We’re not going cashless any time soon. But it will happen, most likely before my 12-year-old graduates from university. Personally, I’m not going to miss scrambling after dropped coins or unfolding wrinkled bank notes. I concede that, except for the having to carry it, cash is convenient. You hand some over, you get some back, no hassle. But e-money is becoming increasingly convenient, too. It will end up being very easy to use, from your phone or your watch or your fitness tracker. And it reduces cost and increases efficiency for the businesses that receive it, which allows for higher profit margins and/or lower prices for us.

Governments spending less on note printing and coin minting… Businesses saving on security and handling costs… Individuals having more streamlined wallets and more information on where the monthly budget went… All that sounds like a win-win idea to me. Could the replacement of cash end up being the main “disruption” of our era?

Friday five: u-turns, polls and no more cash

The usual roundup… No pretence at limiting myself to five any more…

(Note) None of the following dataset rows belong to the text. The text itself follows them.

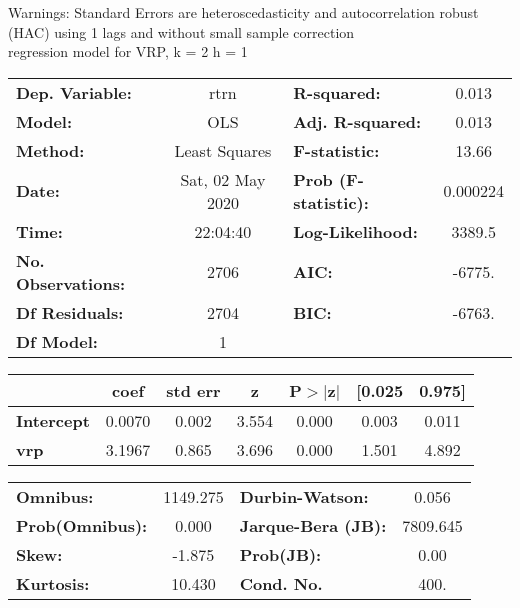Warnings: \newline
 [1] Standard Errors are heteroscedasticity and autocorrelation robust (HAC) using 1 lags and without small sample correction\\ 

regression model for VRP, k = 2 h = 1\begin{center}
\begin{tabular}{lclc}
\toprule
\textbf{Dep. Variable:}    &       rtrn       & \textbf{  R-squared:         } &     0.013   \\
\textbf{Model:}            &       OLS        & \textbf{  Adj. R-squared:    } &     0.013   \\
\textbf{Method:}           &  Least Squares   & \textbf{  F-statistic:       } &     13.66   \\
\textbf{Date:}             & Sat, 02 May 2020 & \textbf{  Prob (F-statistic):} &  0.000224   \\
\textbf{Time:}             &     22:04:40     & \textbf{  Log-Likelihood:    } &    3389.5   \\
\textbf{No. Observations:} &        2706      & \textbf{  AIC:               } &    -6775.   \\
\textbf{Df Residuals:}     &        2704      & \textbf{  BIC:               } &    -6763.   \\
\textbf{Df Model:}         &           1      & \textbf{                     } &             \\
\bottomrule
\end{tabular}
\begin{tabular}{lcccccc}
                   & \textbf{coef} & \textbf{std err} & \textbf{z} & \textbf{P$> |$z$|$} & \textbf{[0.025} & \textbf{0.975]}  \\
\midrule
\textbf{Intercept} &       0.0070  &        0.002     &     3.554  &         0.000        &        0.003    &        0.011     \\
\textbf{vrp}       &       3.1967  &        0.865     &     3.696  &         0.000        &        1.501    &        4.892     \\
\bottomrule
\end{tabular}
\begin{tabular}{lclc}
\textbf{Omnibus:}       & 1149.275 & \textbf{  Durbin-Watson:     } &    0.056  \\
\textbf{Prob(Omnibus):} &   0.000  & \textbf{  Jarque-Bera (JB):  } & 7809.645  \\
\textbf{Skew:}          &  -1.875  & \textbf{  Prob(JB):          } &     0.00  \\
\textbf{Kurtosis:}      &  10.430  & \textbf{  Cond. No.          } &     400.  \\
\bottomrule
\end{tabular}
\end{center}

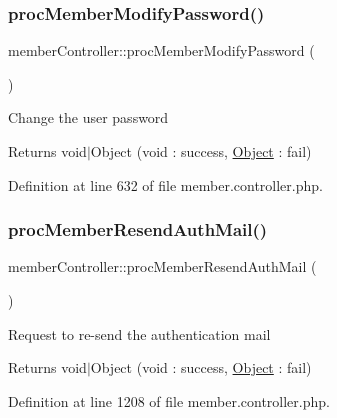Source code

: \subsubsection{\texorpdfstring{proc\+Member\+Modify\+Password()}{procMemberModifyPassword()}}
{\footnotesize\ttfamily member\+Controller\+::proc\+Member\+Modify\+Password (\begin{DoxyParamCaption}{ }\end{DoxyParamCaption})}

Change the user password

\begin{DoxyReturn}{Returns}
void$\vert$\+Object (void \+: success, \hyperlink{classObject}{Object} \+: fail) 
\end{DoxyReturn}


Definition at line 632 of file member.\+controller.\+php.

\mbox{\label{classmemberController_aa0e4416a4e98fc31701ba68581b7c14b}} 
\subsubsection{\texorpdfstring{proc\+Member\+Resend\+Auth\+Mail()}{procMemberResendAuthMail()}}
{\footnotesize\ttfamily member\+Controller\+::proc\+Member\+Resend\+Auth\+Mail (\begin{DoxyParamCaption}{ }\end{DoxyParamCaption})}

Request to re-\/send the authentication mail

\begin{DoxyReturn}{Returns}
void$\vert$\+Object (void \+: success, \hyperlink{classObject}{Object} \+: fail) 
\end{DoxyReturn}


Definition at line 1208 of file member.\+controller.\+php.

\mbox{\label{classmemberController_ab0515bd2aae55dbda2049d39612ef6b2}} 
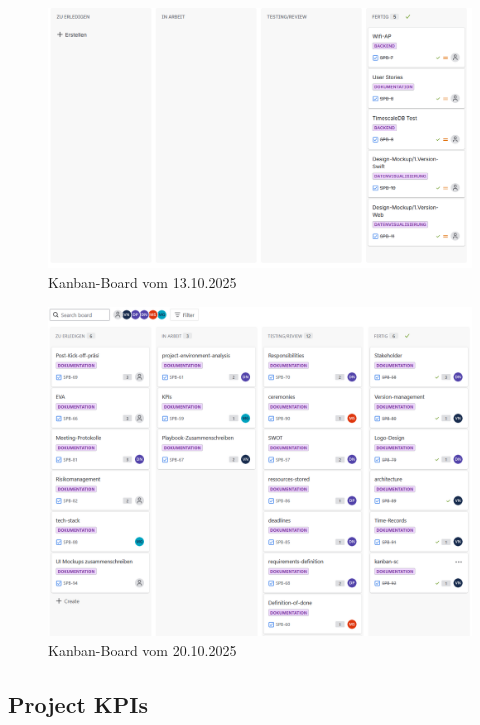 \documentclass{article}
\begin{document}
\begin{figure}[H]
  \centering
  \includegraphics[width=\textwidth]{Kanban_Board_2_Sprint.png}
  \caption{Kanban-Board vom 13.10.2025}
  \label{fig:kanban-board-2-sprint}
\end{figure}

\begin{figure}[H]
  \centering
  \includegraphics[width=\textwidth]{Kanban_Board_3_Sprint.png}
  \caption{Kanban-Board vom 20.10.2025}
  \label{fig:kanban-board-3-sprint}
\end{figure}


\pagebreak

\subsection{Project KPIs}
\end{document}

Back at ya, babe… The push web – from Techcrunch

uturn-e1430431626124

This is actually pretty huge: we don’t need to search for information quite so much anymore. It comes to us. Customize goods, minimize waste. Retail, manufacturing media are trying to anticipate our needs. It’s not that personalization is back, it’s that personalization is everything.

“In order for companies to survive in this new custom-everything world, they need to both co-exist with current aggregators and harness the data they collect within their own user platform to get direct, one-to-one connections to their customers. Rather than rely solely on the few successful, third-party power aggregators like Facebook, for the sake of fair competition, companies should invest in retaining control over their own data and customer experiences. From there, any connected device can serve as a conduit for one-to-one communications. The smaller the screen and more personal the customer experience, the more opportunity there is for the push web to thrive.”

 

Don’t trust the polls – from Politico

So, in spite of the polls yesterday showing a resounding Labour victory, the Conservatives won. I don’t live in the UK, and I can’t vote there, but my parents do and so it does matter. It’s relevant, too, since we have elections coming up in Spain soon, with certain tenuous similarities. I can’t vote here, either, but that doesn’t mean that I’m not going to get excited…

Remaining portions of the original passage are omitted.